HMCS Haida is a Tribal-class destroyer that served in
the Royal Canadian Navy (RCN) from 1943 to 1963, participating in World War II
and the Korean War. She was named for the Haida people. The only surviving
Tribal-class destroyer out of 27 vessels constructed for the RCN, Royal Navy
and Royal Australian Navy between 1937 and 1945, Haida sank more enemy surface
tonnage than any other Canadian warship and as such is commonly referred to as
the “Fightingest Ship in the Royal Canadian Navy”. Designated a
National Historic Site of Canada in 1984, she now serves as a museum ship
berthed next to HMCS Star, an active Royal Canadian Naval Reserve Division, in
Hamilton, Ontario. In 2018, Haida was designated the ceremonial flagship of the

The HMCS Halifax, commissioned in November 1941, was a
Flower-class corvette that served in World War II. Ships like these were
produced specifically for convoy protection.

At the outbreak of World War II, the Royal Canadian Navy
(RCN) consisted of only 6 destroyers, 5 minesweepers, and 2 small training
ships. During the war, it underwent a rapid expansion, astonishing for a nation
of only 11 million people. By 1945, the Canadian navy was the third largest
Allied navy in terms of numbers of warships. Its core force consisted of 2
light carriers, 2 light cruisers, 15 destroyers, 60 frigates, and 118
corvettes. In all, it counted a total of 363 vessels, most of which were built
in Canadian shipyards. Yards on the St. Lawrence River, Great Lakes, and
Atlantic and Pacific coasts produced 70 frigates, 122 corvettes, 194
minesweepers, and numerous trawlers, motor torpedo boats, motor launches, and
landing craft. From a permanent force of 1,774 men and 2,083 reserves on the
outbreak of war in September 1939, the RCN expanded to some 100,000 personnel (6,700
of them women) by the end of the war in 1945.

Throughout the war, the Canadian navy’s primary function was
convoy protection. In the gale-swept North Atlantic, RCN ships played a crucial
role in the long struggle against German submarines. Having expanded so
rapidly, the RCN suffered from poor training as well as a dearth of advanced
equipment.
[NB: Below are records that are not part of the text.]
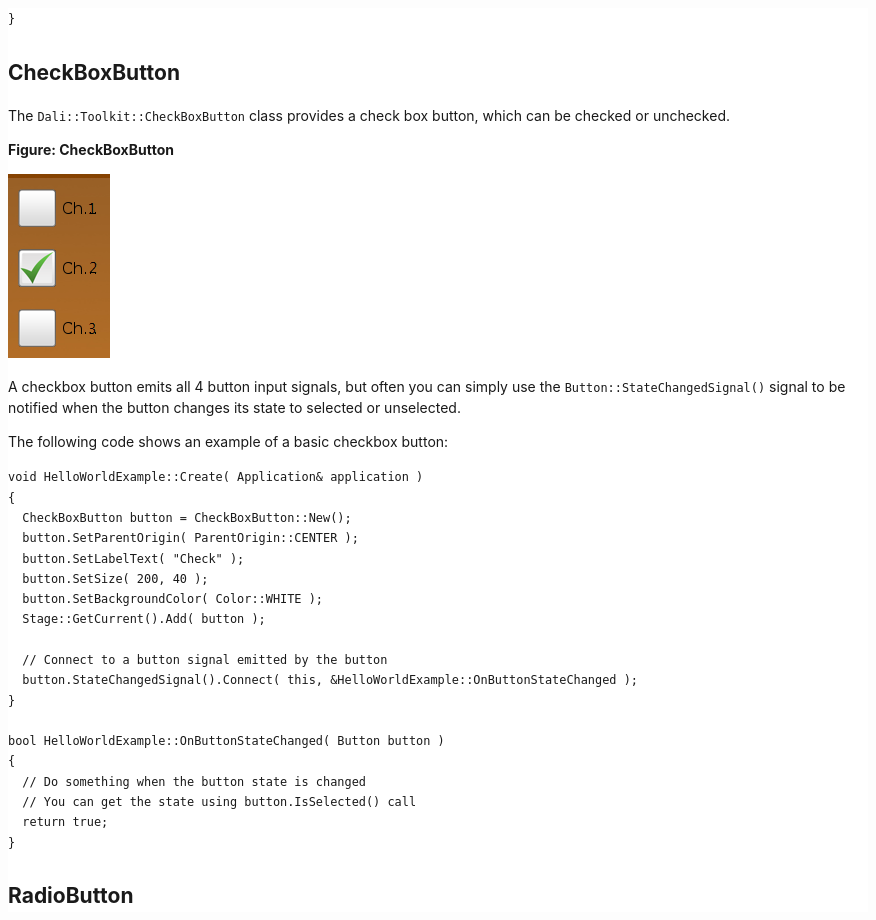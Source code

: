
 ```
}
```

<a name="3"></a>
## CheckBoxButton

The `Dali::Toolkit::CheckBoxButton` class provides a check box button, which can be checked or unchecked.

**Figure: CheckBoxButton**

![CheckBoxButton](./media/checkbox_button.png)

A checkbox button emits all 4 button input signals, but often you can simply use the `Button::StateChangedSignal()` signal to be notified when the button changes its state to selected or unselected.

The following code shows an example of a basic checkbox button:

```
void HelloWorldExample::Create( Application& application )
{
  CheckBoxButton button = CheckBoxButton::New();
  button.SetParentOrigin( ParentOrigin::CENTER );
  button.SetLabelText( "Check" );
  button.SetSize( 200, 40 );
  button.SetBackgroundColor( Color::WHITE );
  Stage::GetCurrent().Add( button );

  // Connect to a button signal emitted by the button
  button.StateChangedSignal().Connect( this, &HelloWorldExample::OnButtonStateChanged );
}

bool HelloWorldExample::OnButtonStateChanged( Button button )
{
  // Do something when the button state is changed
  // You can get the state using button.IsSelected() call
  return true;
}
```

<a name="4"></a>
## RadioButton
Early in 1943, Canadian corvettes and frigates were sent to English
bases, where they were fitted with new radar, sonar, and high-frequency
direction-finding detection gear. In addition, the crews underwent intensive
training in antisubmarine tactics and warfare.

Of particular value was the Western Approaches Tactical Unit
established in Liverpool in February 1942, which trained escort captains and
commanders in a common doctrine of convoy defense. Practical training was
provided by exercises against Royal Navy submarines. As a result, by mid-1943,
the Canadians fought much more effectively in the Atlantic arena. Still, these
deficiencies led to the replacement of the chief of the naval staff, Vice
Admiral Percy Nelles, with Rear Admiral (later vice admiral) George C. Jones.
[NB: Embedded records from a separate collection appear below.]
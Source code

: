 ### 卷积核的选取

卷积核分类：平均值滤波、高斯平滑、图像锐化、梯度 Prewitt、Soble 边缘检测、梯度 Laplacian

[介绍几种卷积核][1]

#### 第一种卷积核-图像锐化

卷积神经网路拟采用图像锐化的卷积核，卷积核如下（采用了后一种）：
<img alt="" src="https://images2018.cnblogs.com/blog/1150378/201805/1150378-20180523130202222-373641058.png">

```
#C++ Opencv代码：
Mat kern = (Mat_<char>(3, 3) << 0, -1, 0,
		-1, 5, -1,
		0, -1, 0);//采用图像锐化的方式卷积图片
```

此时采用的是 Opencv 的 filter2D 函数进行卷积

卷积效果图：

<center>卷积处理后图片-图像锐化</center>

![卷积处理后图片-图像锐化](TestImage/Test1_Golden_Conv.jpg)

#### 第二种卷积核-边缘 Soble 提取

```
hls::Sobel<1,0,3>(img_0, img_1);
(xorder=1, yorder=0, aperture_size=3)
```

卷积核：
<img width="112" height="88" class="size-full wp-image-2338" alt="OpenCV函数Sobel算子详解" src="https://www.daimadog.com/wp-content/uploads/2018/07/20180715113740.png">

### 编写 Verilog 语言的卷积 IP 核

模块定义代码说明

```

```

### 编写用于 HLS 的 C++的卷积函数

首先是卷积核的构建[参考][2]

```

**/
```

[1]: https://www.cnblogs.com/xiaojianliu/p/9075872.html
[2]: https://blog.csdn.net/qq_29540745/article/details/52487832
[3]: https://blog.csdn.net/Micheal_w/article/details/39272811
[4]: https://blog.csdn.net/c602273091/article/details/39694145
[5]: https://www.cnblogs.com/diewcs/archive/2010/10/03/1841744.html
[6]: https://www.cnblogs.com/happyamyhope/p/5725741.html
The Canadians organized the massive convoys that set out
from Nova Scotia and Newfoundland. In 1943 the ocean area off Canada and
Newfoundland, which had been under British and then U. S. strategic control,
became a strictly Canadian theater under Rear Admiral Leonard W. Murray,
commander in chief, Canadian Northwest Atlantic. He now controlled all Allied
ships and aircraft involved in protecting Allied convoys in the region.

As radio interception and the breaking of German codes
assumed major roles in the war against the submarines, the RCN Operational
Intelligence Centre proved a key Canadian capability. By 1944 also, Canadian
ships were providing a majority of close escort in the North Atlantic convoys.
In all, the RCN provided eight mid-Atlantic support groups and escorted more
than 25,000 merchant ship voyages with 180 million tons of cargo from North
America to Great Britain.

Built to a British design stressing mass production, the
Flower-class corvette was the mainstay of the escort fleet. Displacing 1,245
tons at full load, this ship was armed with a 4-inch gun and 40 (later 70)
depth charges. The Flower-class ships proved to be miserable seaboats, however,
taking on water and rolling furiously; and, at 16.5 knots, they were too slow
for offensive operations.

A far more effective escort was the River-class frigate,
weighing 1,920 tons at full load. The River-class ship could make 21 knots and
mounted two 4-inch guns, a Hedgehog mortar, and 126 (later 150) depth charges.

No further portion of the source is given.